Wszystkie cztery kaszaloty, które w piątek utknęły w warzelni soli na jednej z wschodniochińskich plaż, zdechły. Nie pomogła nawet zakrojona na szeroką skalę akcja ratunkowa. Przyczyną było ich zbyt długie przebywanie w płytkiej wodzie.
Kaszaloty odnaleźli w piątek nad ranem w warzelni soli (basenie służącym do odparowywania wody morskiej w celu pozyskiwania soli) rybacy z miasteczka Yangcheng w prowincji Jiangsu (wschodnie Chiny). W sobotę ssaki zdechły.

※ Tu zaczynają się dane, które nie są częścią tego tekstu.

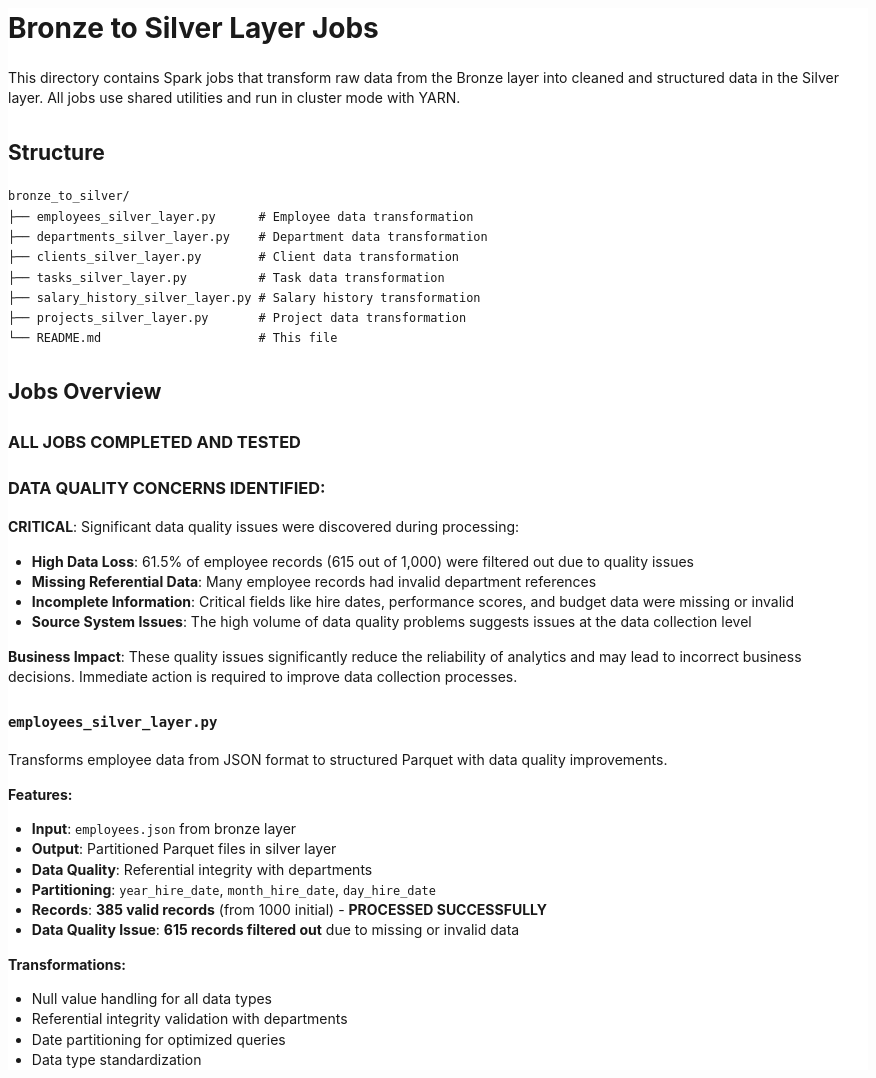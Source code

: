 # Bronze to Silver Layer Jobs

This directory contains Spark jobs that transform raw data from the Bronze layer into cleaned and structured data in the Silver layer. All jobs use shared utilities and run in cluster mode with YARN.

## Structure

```
bronze_to_silver/
├── employees_silver_layer.py      # Employee data transformation
├── departments_silver_layer.py    # Department data transformation
├── clients_silver_layer.py        # Client data transformation
├── tasks_silver_layer.py          # Task data transformation
├── salary_history_silver_layer.py # Salary history transformation
├── projects_silver_layer.py       # Project data transformation
└── README.md                      # This file
```

## Jobs Overview

### **ALL JOBS COMPLETED AND TESTED**

### **DATA QUALITY CONCERNS IDENTIFIED:**
**CRITICAL**: Significant data quality issues were discovered during processing:

- **High Data Loss**: 61.5% of employee records (615 out of 1,000) were filtered out due to quality issues
- **Missing Referential Data**: Many employee records had invalid department references
- **Incomplete Information**: Critical fields like hire dates, performance scores, and budget data were missing or invalid
- **Source System Issues**: The high volume of data quality problems suggests issues at the data collection level

**Business Impact**: These quality issues significantly reduce the reliability of analytics and may lead to incorrect business decisions. Immediate action is required to improve data collection processes.

### `employees_silver_layer.py`
Transforms employee data from JSON format to structured Parquet with data quality improvements.

**Features:**
- **Input**: `employees.json` from bronze layer
- **Output**: Partitioned Parquet files in silver layer
- **Data Quality**: Referential integrity with departments
- **Partitioning**: `year_hire_date`, `month_hire_date`, `day_hire_date`
- **Records**: **385 valid records** (from 1000 initial) - **PROCESSED SUCCESSFULLY**
- **Data Quality Issue**: **615 records filtered out** due to missing or invalid data

**Transformations:**
- Null value handling for all data types
- Referential integrity validation with departments
- Date partitioning for optimized queries
- Data type standardization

Nie pomogły ani starania strażaków, którzy obracali je w wodzie tak, żeby nawilżać całą ich skórę, ani działania ekologów.
Zbyt ciężkie, by żyć
Problem stanowiło przede wszystkim znalezienie odpowiednich narzędzi do przeniesienia kaszalotów z plaży z powrotem do morza - każdy z nich liczył sobie około 20 m długości i ważył w przybliżeniu 30 ton.
Zbadają przyczynę
Miejscowi rybacy przypuszczają, że kaszaloty dotarły na plażę w pogoni za rybami, na które polowały. Lokalne władze zapowiedziały, że będą wyjaśniać, co stało się prawdziwa przyczyną zawędrowania ssaków na plażę.